Almost the entirety of Western literature can be fit neatly into just six story arcs, according to a new data-mining study.
From the panoply of novels that Western society has produced, distinct narrative patterns emerge, and many attempts have been made to pin down the shape of a story and categorize a protagonist’s journey. French writer Georges Polti claims there are 36 different types dramatic stories, while others have counted seven narrative arcs or 20.
But new research from the University of Vermont utilizing data-mining techniques suggests that the majority of the Western canon falls into one of six basic categories.
A Story’s Path
Researchers from the Computational Story Lab looked at over 1,700 books from Project Gutenberg for their study, winnowing out books such as dictionaries or those with less than 150 downloads. They analyzed the content of each book by taking samples of text, what they called “windows”, from throughout the story. They used the aptly named “hedonometer” , also developed by the Computational Story Lab, to compile a list of over 10,000 words and rate them on a spectrum of positive to negative using Amazon’s Mechanical Turk service. They published their results last month on arXiv.org.

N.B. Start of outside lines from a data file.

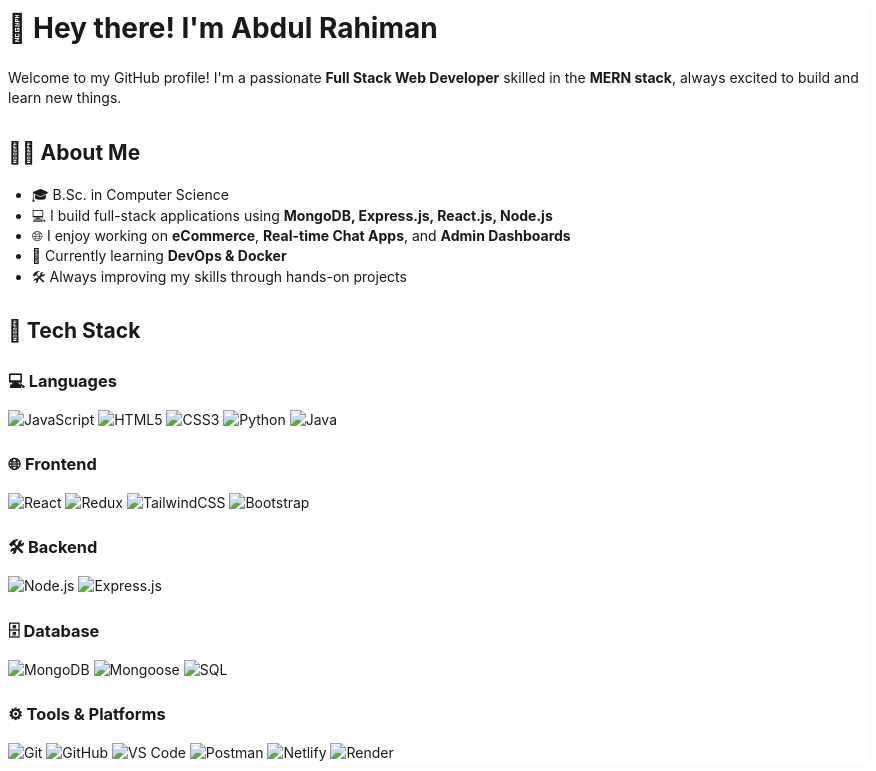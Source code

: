 # 👋 Hey there! I'm Abdul Rahiman

Welcome to my GitHub profile! I'm a passionate **Full Stack Web Developer** skilled in the **MERN stack**, always excited to build and learn new things.

## 👨‍💻 About Me
- 🎓 B.Sc. in Computer Science  
- 💻 I build full-stack applications using **MongoDB, Express.js, React.js, Node.js**
- 🌐 I enjoy working on **eCommerce**, **Real-time Chat Apps**, and **Admin Dashboards**
- 🚀 Currently learning **DevOps & Docker**
- 🛠️ Always improving my skills through hands-on projects

## 🔧 Tech Stack

### 💻 Languages
![JavaScript](https://img.shields.io/badge/-JavaScript-F7DF1E?style=flat&logo=javascript&logoColor=black)
![HTML5](https://img.shields.io/badge/-HTML5-E34F26?style=flat&logo=html5&logoColor=white)
![CSS3](https://img.shields.io/badge/-CSS3-1572B6?style=flat&logo=css3&logoColor=white)
![Python](https://img.shields.io/badge/-Python-3776AB?style=flat&logo=python&logoColor=white)
![Java](https://img.shields.io/badge/Java-ED8B00?style=flat&logo=openjdk&logoColor=white)


### 🌐 Frontend
![React](https://img.shields.io/badge/-React-61DAFB?style=flat&logo=react&logoColor=white)
![Redux](https://img.shields.io/badge/-Redux-764ABC?style=flat&logo=redux&logoColor=white)
![TailwindCSS](https://img.shields.io/badge/-TailwindCSS-06B6D4?style=flat&logo=tailwind-css&logoColor=white)
![Bootstrap](https://img.shields.io/badge/-Bootstrap-7952B3?style=flat&logo=bootstrap&logoColor=white)

### 🛠 Backend
![Node.js](https://img.shields.io/badge/-Node.js-339933?style=flat&logo=node.js&logoColor=white)
![Express.js](https://img.shields.io/badge/-Express.js-000000?style=flat&logo=express&logoColor=white)

### 🗄️ Database
![MongoDB](https://img.shields.io/badge/-MongoDB-4EA94B?style=flat&logo=mongodb&logoColor=white)
![Mongoose](https://img.shields.io/badge/-Mongoose-880000?style=flat&logo=mongoose&logoColor=white)
![SQL](https://img.shields.io/badge/-SQL-4479A1?style=flat&logo=mysql&logoColor=white)

### ⚙️ Tools & Platforms
![Git](https://img.shields.io/badge/-Git-F05032?style=flat&logo=git&logoColor=white)
![GitHub](https://img.shields.io/badge/-GitHub-181717?style=flat&logo=github&logoColor=white)
![VS Code](https://img.shields.io/badge/-VSCode-007ACC?style=flat&logo=visual-studio-code&logoColor=white)
![Postman](https://img.shields.io/badge/-Postman-FF6C37?style=flat&logo=postman&logoColor=white)
![Netlify](https://img.shields.io/badge/-Netlify-00C7B7?style=flat&logo=netlify&logoColor=white)
![Render](https://img.shields.io/badge/-Render-46E3B7?style=flat&logo=render&logoColor=black)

Adding up these windows over the course of a whole book produced graphs of characters’ fortunes — the highs and lows — throughout a given novel, and generated a broad visualization of the arc the story takes. According to the researchers, theses are the six story arcs that appear time and time again in Western literature:
- “Rags to riches” (the story gets better over time);
- “Man in a hole” (fortunes fall, but the protagonist bounces back);
- “Cinderella” (there’s an initial rise in good fortunes, followed by a setback, but a happy ending)
- “Tragedy” or “riches to rags” (things only get worse);
- “Oedipus” (bad luck, followed by promise, ending in a final fall)
- “Icarus” (opens with good fortunes, but doomed to fail)
While some stories don’t fit into these archetypes, the researchers say that the majority of Western classics fall into one of these categories. The “man in a hole” and rags-to-riches storylines seemed to be the most prevalent, depending on which statistical technique they applied to the data.
The researchers do note that their technique will only track broad changes in emotional valence over time, ignoring shifts that occur on the level of the sentence or paragraph. For example, they provide a detailed breakdown of Harry Potter and the Deathly Hallows, which doesn’t fit neatly into any one of the categories.
However, the seven-book series, when taken as a whole, produces a more definite “rags to riches” story that fits in with established arcs.
In addition, their process cannot separate the fortunes of multiple characters, which could be a problem for books with multiple story lines — their program would definitely struggle with something as complex as Game of Thrones. Instead, their algorithm lumps the characters into one and tracks the overall emotional tone of the book from beginning to end.
How We Talk About Ourselves
The Gutenberg Collection is a compendium of classic works, however, more modern stories were not sampled. To call back to Game of Thrones again, there are many modern novels that tell more complex tales and which embrace emotional ambiguity, muddying the story’s arc and making a precise definition difficult.
In addition, the researchers looked only at works from the Western canon — analyzing stories from other cultures may produce very different trends and hint at diverse preferences. They say that they hope to include novels from other countries in future studies.
While their work hints at some of the broader patterns of thought that dominate Western culture, the researchers say that it could also help to teach computers how to communicate better. Teaching artificial intelligence to construct stories that follow popular arcs could allow them to form better arguments and relate concepts with more accuracy. The AI authors out there, even those trained on Shakespeare, fall somewhat short of engaging — or even comprehensible. Reading the stories that emerge from a particular culture gives unique insights into norms, practices and overall patterns of thought. If we want to teach computers to think like us, they’ll need to understand how we see the world.